*WHAT TO PRODUCE:* Please copy each line of the records below that holds the word "visualstudio".

Records from a data collection:
• • •
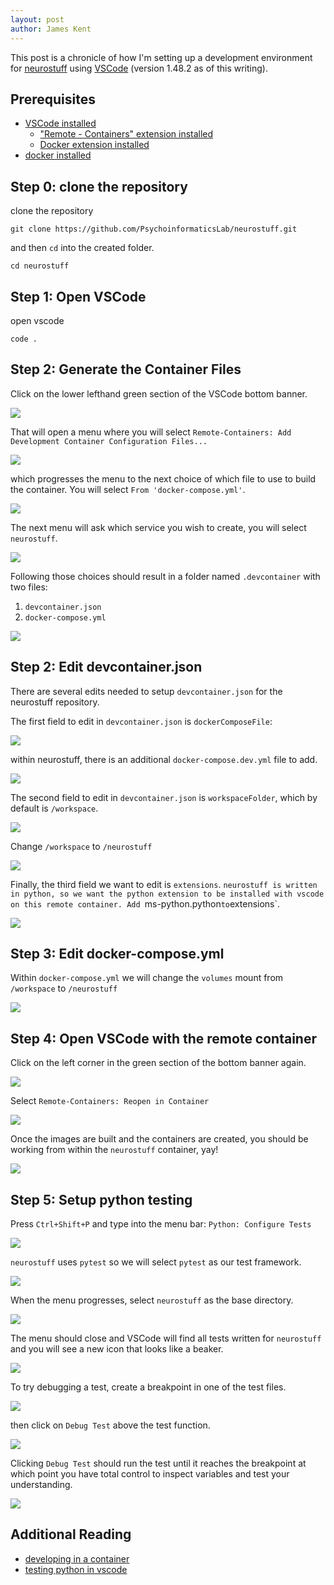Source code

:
 ```yaml
---
layout: post
author: James Kent
---
```


This post is a chronicle of how I'm setting up a development environment for [neurostuff](https://github.com/PsychoinformaticsLab/neurostuff) using [VSCode](https://code.visualstudio.com/) (version 1.48.2 as of this writing).

## Prerequisites

- [VSCode installed](https://code.visualstudio.com/download)
  - ["Remote - Containers" extension installed](https://marketplace.visualstudio.com/items?itemName=ms-vscode-remote.remote-containers)
  - [Docker extension installed](https://code.visualstudio.com/docs/containers/overview)
- [docker installed](https://docs.docker.com/get-docker/)

## Step 0: clone the repository

clone the repository
```
git clone https://github.com/PsychoinformaticsLab/neurostuff.git
```

and then `cd` into the created folder.
```
cd neurostuff
```

## Step 1: Open VSCode

open vscode
```
code .
```

## Step 2: Generate the Container Files

Click on the lower lefthand green section of the
VSCode bottom banner.

![](/assets/imgs/00-remote_container.jpg)

That will open a menu where you will select
`Remote-Containers: Add Development Container Configuration Files...`

![](/assets/imgs/01-remote_container.jpg)

which progresses the menu to the next choice of which file
to use to build the container.
You will select `From 'docker-compose.yml'`.

![](/assets/imgs/02-remote_container.jpg)

The next menu will ask which service you wish to create,
you will select `neurostuff`.

![](/assets/imgs/03-remote_container.jpg)

Following those choices should result in a folder named
`.devcontainer` with two files:
1. `devcontainer.json`
2. `docker-compose.yml`

![](/assets/imgs/04-remote_container.jpg)

## Step 2: Edit devcontainer.json

There are several edits needed to setup `devcontainer.json`
for the neurostuff repository.

The first field to edit in `devcontainer.json` is `dockerComposeFile`:

![](/assets/imgs/05-remote_container.jpg)

within neurostuff, there is an additional `docker-compose.dev.yml`
file to add.

![](/assets/imgs/06-remote_container.jpg)

The second field to edit in `devcontainer.json` is `workspaceFolder`,
which by default is `/workspace`.

![](/assets/imgs/07-remote_container.jpg)


Change `/workspace` to `/neurostuff`

![](/assets/imgs/08-remote_container.jpg)

Finally, the third field we want to edit is `extensions`.
`neurostuff is written in python, so we want the python extension to
be installed with vscode on this remote container.
Add `ms-python.python` to `extensions`.

![](/assets/imgs/09-remote_container.jpg)


## Step 3: Edit docker-compose.yml

Within `docker-compose.yml` we will change the 
`volumes` mount from `/workspace` to `/neurostuff`

![](/assets/imgs/10-remote_container.jpg)

## Step 4: Open VSCode with the remote container

Click on the left corner in the green section
of the bottom banner again.

![](/assets/imgs/11-remote_container.jpg)

Select `Remote-Containers: Reopen in Container`

![](/assets/imgs/12-remote_container.jpg)

Once the images are built and the containers
are created, you should be working from within
the `neurostuff` container, yay!

![](/assets/imgs/13-remote_container.jpg)

## Step 5: Setup python testing

Press `Ctrl+Shift+P` and type into the
menu bar: `Python: Configure Tests`

![](/assets/imgs/00-python_testing.jpg)

`neurostuff` uses `pytest` so we will select `pytest` as our test framework.

![](/assets/imgs/14-remote_container.jpg)

When the menu progresses, select `neurostuff`
as the base directory.

![](/assets/imgs/01-python_testing.jpg)

The menu should close and VSCode will find
all tests written for `neurostuff` and you
will see a new icon that looks like a beaker.

![](/assets/imgs/02-python_testing.jpg)

To try debugging a test, create a breakpoint in
one of the test files.

![](/assets/imgs/03-python_testing.jpg)

then click on `Debug Test` above the test function.

![](/assets/imgs/04-python_testing.jpg)

Clicking `Debug Test` should run the test until it reaches the breakpoint at which point
you have total control to inspect variables and test your understanding.

![](/assets/imgs/05-python_testing.jpg)

## Additional Reading

- [developing in a container](https://code.visualstudio.com/docs/remote/containers)
- [testing python in vscode](https://code.visualstudio.com/docs/python/testing)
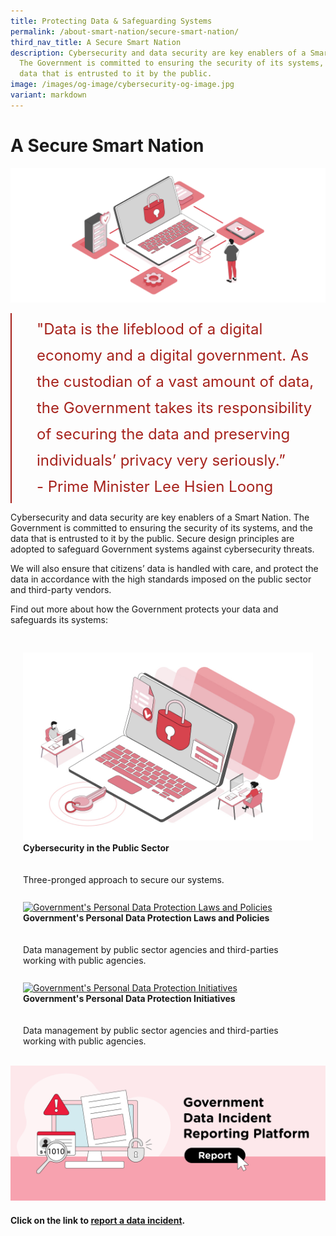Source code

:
 ```yaml
---
title: Protecting Data & Safeguarding Systems
permalink: /about-smart-nation/secure-smart-nation/
third_nav_title: A Secure Smart Nation
description: Cybersecurity and data security are key enablers of a Smart Nation.
  The Government is committed to ensuring the security of its systems, and the
  data that is entrusted to it by the public.
image: /images/og-image/cybersecurity-og-image.jpg
variant: markdown
---
```

# A Secure Smart Nation

![A Secure Smart Nation](/images/abt-smart-nation/a_secure_smart_nation%20_1920px.jpeg)

<div style="font-size:24px; font-weight: 400; line-height: 1.75; color: #a6221c; padding: 5px 0px 5px 40px; margin-left: 0; border-left: 2px solid">"Data is the lifeblood of a digital economy and a digital government. As the custodian of a vast amount of data, the Government takes its responsibility of securing the data and preserving individuals’ privacy very seriously.”<br>- Prime Minister Lee Hsien Loong</div>


Cybersecurity and data security are key enablers of a Smart Nation. The Government is committed to ensuring the security of its systems, and the data that is entrusted to it by the public. Secure design principles are adopted to safeguard Government systems against cybersecurity threats. 

We will also ensure that citizens’ data is handled with care, and protect the data in accordance with the high standards imposed on the public sector and third-party vendors.

Find out more about how the Government protects your data and safeguards its systems:

<div class="row" style="padding: 20px 0px 0px 0px;">
	
<div class="col" style="padding: 10px 20px 0px 20px;"><a href="/about-smart-nation/secure-smart-nation/cybersecurity-public-sector"><img src="/images/abt-smart-nation/cybersecurity_in_the_public_sector_1000px.jpeg" alt="Cybersecurity in the Public Sector"></a><br><div class="header"><b>Cybersecurity in the Public Sector</b></div><br><br>Three-pronged approach to secure our systems.<br><br></div>
		
<div class="col" style="padding: 10px 20px 0px 20px;"><a href="/about-smart-nation/secure-smart-nation/personal-data-protection-laws-and-policies"><img src="/images/abt-smart-nation/government’s_pdplp_1000px.jpeg" alt="Government's Personal Data Protection Laws and Policies"></a><br><div class="header"><b>Government's Personal Data Protection Laws and Policies</b></div><br><br>Data management by public sector agencies and third-parties working with public agencies.<br><br></div>	
	
<div class="col" style="padding: 10px 20px 0px 20px;">
<a href="/about-smart-nation/secure-smart-nation/personal-data-protection-initiatives"><img src="/images/abt-smart-nation/government’s_pdpi_1000px.jpeg" alt="Government's Personal Data Protection Initiatives"></a><br><div class="header"><b>Government's Personal Data Protection Initiatives</b></div><br><br>Data management by public sector agencies and third-parties working with public agencies.<br><br></div>
	
</div>

<a href="/about-smart-nation/secure-smart-nation/report-data-incident"><img src="/images/abt-smart-nation/report-data-incident.png" alt="Report Data Incident"></a>

#### Click on the link to [report a data incident](/about-smart-nation/secure-smart-nation/report-data-incident).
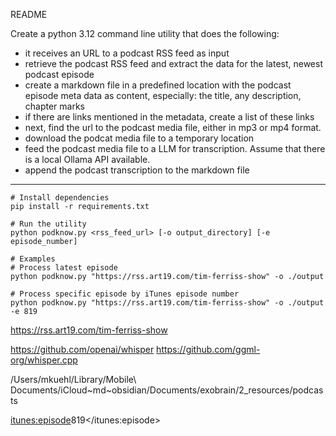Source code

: README

Create a python 3.12 command line utility that does the following:
- it receives an URL to a podcast RSS feed as input
- retrieve the podcast RSS feed and extract the data for the latest, newest podcast episode
- create a markdown file in a predefined location with the podcast episode meta data as content, especially: the title, any description, chapter marks
- if there are links mentioned in the metadata, create a list of these links
- next, find the url to the podcast media file, either in mp3 or mp4 format.
- download the podcat media file to a temporary location
- feed the podcast media file to a LLM for transcription. Assume that there is a local Ollama API available.
- append the podcast transcription to the markdown file

---
```shell
# Install dependencies
pip install -r requirements.txt

# Run the utility
python podknow.py <rss_feed_url> [-o output_directory] [-e episode_number]

# Examples
# Process latest episode
python podknow.py "https://rss.art19.com/tim-ferriss-show" -o ./output

# Process specific episode by iTunes episode number
python podknow.py "https://rss.art19.com/tim-ferriss-show" -o ./output -e 819
```

https://rss.art19.com/tim-ferriss-show

https://github.com/openai/whisper
https://github.com/ggml-org/whisper.cpp


/Users/mkuehl/Library/Mobile\ Documents/iCloud\~md\~obsidian/Documents/exobrain/2_resources/podcasts

<itunes:episode>819</itunes:episode>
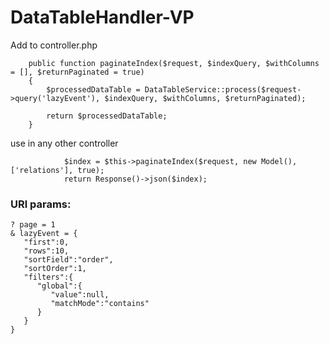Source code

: # DataTableHandler-VP


Add to controller.php 
```
    public function paginateIndex($request, $indexQuery, $withColumns = [], $returnPaginated = true)
    {
        $processedDataTable = DataTableService::process($request->query('lazyEvent'), $indexQuery, $withColumns, $returnPaginated);
        
        return $processedDataTable;
    }
```

use in any other controller
```
            $index = $this->paginateIndex($request, new Model(), ['relations'], true);
            return Response()->json($index);
```

### URl params:

```
? page = 1
& lazyEvent = {
   "first":0,
   "rows":10,
   "sortField":"order",
   "sortOrder":1,
   "filters":{
      "global":{
         "value":null,
         "matchMode":"contains"
      }
   }
}
```
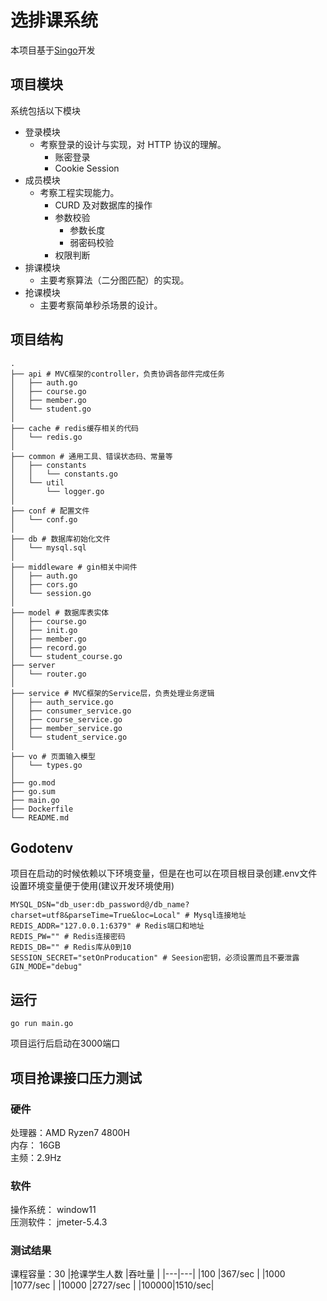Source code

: # 选排课系统

本项目基于[Singo](https://github.com/Gourouting/singo)开发 

## 项目模块

系统包括以下模块
- 登录模块
  - 考察登录的设计与实现，对 HTTP 协议的理解。
    - 账密登录
    - Cookie Session
- 成员模块
  - 考察工程实现能力。
    - CURD 及对数据库的操作
    - 参数校验
      - 参数长度
      - 弱密码校验
    - 权限判断
- 排课模块
  - 主要考察算法（二分图匹配）的实现。
- 抢课模块
  - 主要考察简单秒杀场景的设计。

## 项目结构
```
.
├── api # MVC框架的controller，负责协调各部件完成任务
│   ├── auth.go
│   ├── course.go
│   ├── member.go
│   └── student.go
│
├── cache # redis缓存相关的代码
│   └── redis.go
│
├── common # 通用工具、错误状态码、常量等
│   ├── constants
│   │   └── constants.go
│   └── util
│       └── logger.go
│
├── conf # 配置文件
│   └── conf.go
│
├── db # 数据库初始化文件
│   └── mysql.sql
│
├── middleware # gin相关中间件
│   ├── auth.go
│   ├── cors.go
│   └── session.go
│
├── model # 数据库表实体
│   ├── course.go
│   ├── init.go
│   ├── member.go
│   ├── record.go
│   └── student_course.go
├── server
│   └── router.go
│
├── service # MVC框架的Service层，负责处理业务逻辑
│   ├── auth_service.go
│   ├── consumer_service.go
│   ├── course_service.go
│   ├── member_service.go
│   └── student_service.go
│
├── vo # 页面输入模型
│   └── types.go
│
├── go.mod
├── go.sum
├── main.go
├── Dockerfile
└── README.md
```

## Godotenv

项目在启动的时候依赖以下环境变量，但是在也可以在项目根目录创建.env文件设置环境变量便于使用(建议开发环境使用)

```shell
MYSQL_DSN="db_user:db_password@/db_name?charset=utf8&parseTime=True&loc=Local" # Mysql连接地址
REDIS_ADDR="127.0.0.1:6379" # Redis端口和地址
REDIS_PW="" # Redis连接密码
REDIS_DB="" # Redis库从0到10
SESSION_SECRET="setOnProducation" # Seesion密钥，必须设置而且不要泄露
GIN_MODE="debug"
```

## 运行
```
go run main.go
```
项目运行后启动在3000端口

## 项目抢课接口压力测试

### 硬件

处理器：AMD Ryzen7 4800H   
内存： 16GB  
主频：2.9Hz  

### 软件

操作系统： window11  
压测软件： jmeter-5.4.3

### 测试结果
课程容量：30
|抢课学生人数 |吞吐量 | 
|---|---|
|100 |367/sec |
|1000 |1077/sec |
|10000 |2727/sec |
|100000|1510/sec|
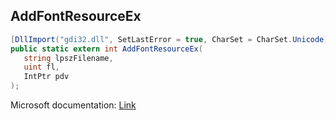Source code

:## AddFontResourceEx

```csharp
[DllImport("gdi32.dll", SetLastError = true, CharSet = CharSet.Unicode)]
public static extern int AddFontResourceEx(
   string lpszFilename,
   uint fl,
   IntPtr pdv
);
```

Microsoft documentation: [Link](https://docs.microsoft.com/en-us/windows/win32/api/wingdi/nf-wingdi-addfontresourceexa)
• • •
*SOLUTION BELOW:*
This post is a chronicle of how I'm setting up a development environment for [neurostuff](https://github.com/PsychoinformaticsLab/neurostuff) using [VSCode](https://code.visualstudio.com/) (version 1.48.2 as of this writing).
- [VSCode installed](https://code.visualstudio.com/download)
  - ["Remote - Containers" extension installed](https://marketplace.visualstudio.com/items?itemName=ms-vscode-remote.remote-containers)
  - [Docker extension installed](https://code.visualstudio.com/docs/containers/overview)
- [developing in a container](https://code.visualstudio.com/docs/remote/containers)
- [testing python in vscode](https://code.visualstudio.com/docs/python/testing)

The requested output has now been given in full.